"The fox said sourly about the rowan berries", it says, in the fable where the fox emphasizes that he does not want the sweet berries he still cannot get.

The fact that the grapes that it was actually about became rowan berries in the Swedish translation makes the whole thing somewhat confusing, because they are actually sour (compare with the English "sour grapes").

Sorrow aside, we've probably all heard someone - maybe ourselves - explain that that party you weren't invited to was boring anyway or that things that go against you don't matter anyway.

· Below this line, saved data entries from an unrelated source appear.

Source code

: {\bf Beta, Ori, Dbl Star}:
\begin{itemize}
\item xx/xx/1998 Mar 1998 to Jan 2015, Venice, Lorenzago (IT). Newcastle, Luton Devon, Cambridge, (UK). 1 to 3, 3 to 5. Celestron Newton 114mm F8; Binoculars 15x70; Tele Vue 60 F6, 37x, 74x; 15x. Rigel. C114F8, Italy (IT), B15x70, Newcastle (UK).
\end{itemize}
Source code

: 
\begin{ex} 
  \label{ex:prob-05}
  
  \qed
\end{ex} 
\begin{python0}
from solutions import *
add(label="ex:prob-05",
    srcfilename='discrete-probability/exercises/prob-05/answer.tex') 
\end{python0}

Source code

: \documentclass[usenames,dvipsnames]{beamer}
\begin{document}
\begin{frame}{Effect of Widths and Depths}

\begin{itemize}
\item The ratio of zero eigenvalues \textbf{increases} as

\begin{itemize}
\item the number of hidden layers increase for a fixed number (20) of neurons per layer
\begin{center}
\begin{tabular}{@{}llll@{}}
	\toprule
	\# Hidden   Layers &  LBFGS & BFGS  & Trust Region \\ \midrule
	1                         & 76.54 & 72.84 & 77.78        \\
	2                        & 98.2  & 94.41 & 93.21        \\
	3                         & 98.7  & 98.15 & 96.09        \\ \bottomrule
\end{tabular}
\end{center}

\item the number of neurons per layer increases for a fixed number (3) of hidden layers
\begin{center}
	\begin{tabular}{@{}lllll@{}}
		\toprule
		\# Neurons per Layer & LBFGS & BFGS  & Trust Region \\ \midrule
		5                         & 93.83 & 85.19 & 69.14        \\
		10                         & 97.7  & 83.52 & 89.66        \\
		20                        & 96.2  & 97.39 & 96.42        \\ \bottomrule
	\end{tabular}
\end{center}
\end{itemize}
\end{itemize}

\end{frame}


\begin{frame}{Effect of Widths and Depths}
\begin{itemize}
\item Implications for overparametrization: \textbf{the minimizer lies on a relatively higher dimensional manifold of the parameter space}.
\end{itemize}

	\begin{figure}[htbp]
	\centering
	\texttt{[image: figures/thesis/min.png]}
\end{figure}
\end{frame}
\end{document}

This is also how a large part of the tone of voice from the Russian power sounds about deliveries of Western weapons to Ukraine.

It doesn't matter that Western countries send tanks and artillery pieces, you see, their importance is grossly exaggerated.

At least that's what they want to convey to the outside world, something the Russian ambassador to the United States gave an example of last night.

- The American tanks will undoubtedly be destroyed just like all other examples of NATO equipment, says Ambassador Anatoly Antonov.

Contradictory messages

Or yes, outwardly and outwardly.

As with so many political statements, the audience is both domestic and foreign.

Russia wants to fuel doubts in the West about continued support for Ukraine.

For example, by claiming that the costly aid accomplishes nothing.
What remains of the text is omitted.